Si l’assistant de direction souhaite anticiper ou évoluer, plusieurs voies de reconversion sont possibles. La gestion de projet est la plus naturelle : les compétences en coordination, planification et suivi de tâches sont transférables. Les métiers de chef de projet, coordinateur de services, ou responsable de planning sont accessibles. Une autre option est le domaine des ressources humaines : assistant RH, chargé de recrutement, ou gestionnaire de paie, en s’appuyant sur la connaissance des dossiers administratifs et du droit du travail. La vente et le commerce sont également envisageables pour les profils ayant développé des compétences relationnelles et de suivi client.
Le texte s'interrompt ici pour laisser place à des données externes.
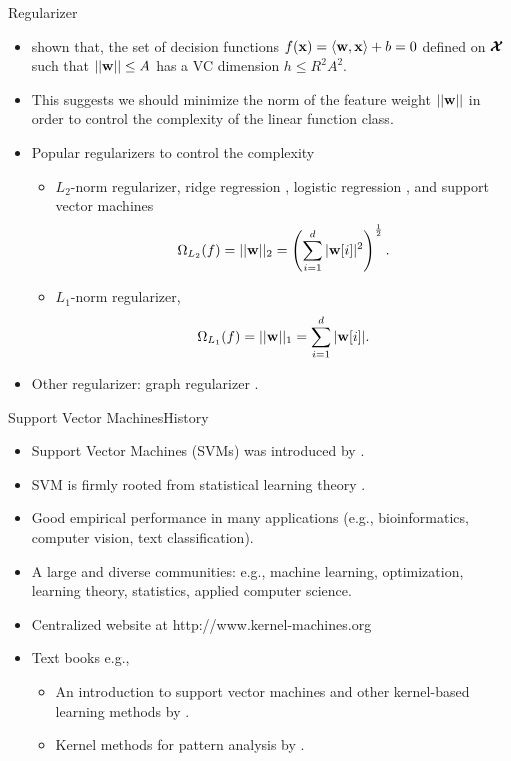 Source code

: \documentclass[first=dgreen,second=purple,logo=yellowexc]{aaltoslides}
\begin{document}
{\begin{frame}{Regularizer}
	\begin{itemize}
		\item \citet{Vapnik92principles} shown that, the set of decision functions $f(\mathbf {x})=\langle \mathbf {w}, \mathbf {x} \rangle+b=0$ defined on $\pmb {\mathcal{X}}$ such that $||\mathbf {w}||\le A$ has a VC dimension $h\le R^2A^2$.
		\item This suggests we should minimize the norm of the feature weight $||\mathbf {w}||$ in order to control the complexity of the linear function class. 
		\item Popular regularizers to control the complexity
		\begin{itemize}
			\footnotesize
			\item $L_2$-norm regularizer, ridge regression \citep{Hoerl00ridge}, logistic regression \citep{Chen00}, and support vector machines \citep{Cortes95support}
			\begin{align*}
				\Omega_{L_2}(f) = ||\mathbf {w}||_2=\left(\sum_{i=1}^d|\mathbf {w}[i]|^2\right)^{\frac{1}{2}}.
			\end{align*}
			\item $L_1$-norm regularizer, \lasso\ \citep{Tibshirani94regression}
			\begin{align*}
				\Omega_{L_1}(f) = ||\mathbf {w}||_1=\sum_{i=1}^d|\mathbf {w}[i]|.
			\end{align*}
		\end{itemize}
		\item Other regularizer: graph regularizer \citep{Zhou04learning}.
	\end{itemize}
\end{frame}


\begin{frame}{Support Vector Machines}{History}
	\begin{itemize}
		\item Support Vector Machines (SVMs) was introduced by \citet{Boser92, Cortes95support}.
		\item SVM is firmly rooted from statistical learning theory \citep{Vapnik98statistical}.
		\item Good empirical performance in many applications (e.g., bioinformatics, computer vision, text classification).
		\item A large and diverse communities: e.g., machine learning, optimization, learning theory, statistics, applied computer science.
		\item Centralized website at http://www.kernel-machines.org
		\item Text books e.g.,
		\begin{itemize}
			\footnotesize
			\item An introduction to support vector machines and other kernel-based learning methods by \citet{Taylor00an}.
			\item Kernel methods for pattern analysis by \citet{Taylor04kernel}.
		\end{itemize}
	\end{itemize}
\end{frame}

}
\end{document}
Pour les plus technophiles, l’évolution vers consultant en outils IA ou référent numérique au sein d’un service support est possible. Il faut alors compléter sa formation par des modules sur l’IA générative, la donnée et la cybersécurité. Enfin, le poste de directeur administratif ou de bureau de direction est la progression hiérarchique classique, mais elle nécessite une expérience solide et souvent un diplôme de niveau bac+5. L’observatoire propose une page dédiée aux reconversions : /reconversion-assistant-de-direction-ia-2026. Cette page recense les parcours types, les passerelles et les témoignages de professionnels ayant opéré une transition.

Quelle formation suivre ?

Plusieurs formations certifiantes sont reconnues par France Travail dans le domaine de l’assistanat de direction. Le BTS Négociation et Digitalisation de la Relation Client (NDRC) est une porte d’entrée pour ceux qui souhaitent allier commerce et assistance. Le Certificat de Spécialisation Commercialisation des Vins peut intéresser les profils évoluant dans le secteur viticole. Le Certificat de Spécialisation Assistance, Conseil, Vente à Distance prépare aux métiers de l’assistanat commercial à distance. Enfin, le Certificat de Spécialisation Vendeur-Conseil en Produits Techniques pour l’Habitat est adapté aux métiers du bâtiment et de l’immobilier.

Pour se former spécifiquement à l’IA, il existe des modules complémentaires : formations courtes sur les outils d’IA générative, certifications Google Workspace, Notion, ou encore des MOOCs sur l’éthique de l’IA. L’important est de choisir des formations reconnues par l’État ou par les branches professionnelles. La formation continue est un avantage souvent mentionné dans les offres d’emploi. Pour un accompagnement personnalisé, rendez-vous sur la page /formation-assistant-de-direction-2026 qui détaille les programmes, les durées, les coûts et les financements possibles. En 2026, les OPCO et le CPF restent des leviers pour financer ces montées en compétences.

Notre verdict Assistant De Direction et IA en 2026

Le verdict de l’observatoire est clair : l’assistant de direction n’est pas mort, mais il ne doit pas rester immobile. Avec un score CRISTAL-10 de 36/100, le métier est en transition. Les tâches administratives répétitives sont amenées à être automatisées ou fortement assistées par l’IA, libérant du temps pour des missions à plus haute valeur ajoutée. La clé de la survie professionnelle est l’adaptation : maîtriser les outils IA, cultiver les compétences relationnelles et stratégiques, et se former en continu. Les entreprises recherchent des profils hybrides, capables de jongler entre le digital et l’humain, la technique et la diplomatie.

Le marché reste porteur avec 18 500 offres par an, une tension élevée, et des salaires attractifs surtout en Île-de-France et dans les secteurs de pointe. Ceux qui sauront intégrer l’IA comme un allié, tout en conservant leur rôle de confident et de coordinateur, verront leur carrière renforcée. Ceux qui s’y refusent risquent une perte de compétitivité. La décision est entre les mains de chaque assistant : saisir l’opportunité de la transition ou subir la transformation. Notre page dédiée /guide-ia-assistant-de-direction-2026 propose des conseils pratiques pour cette mutation. En 2026, l’assistant de direction a encore un avenir, à condition d’en réinventer le contenu.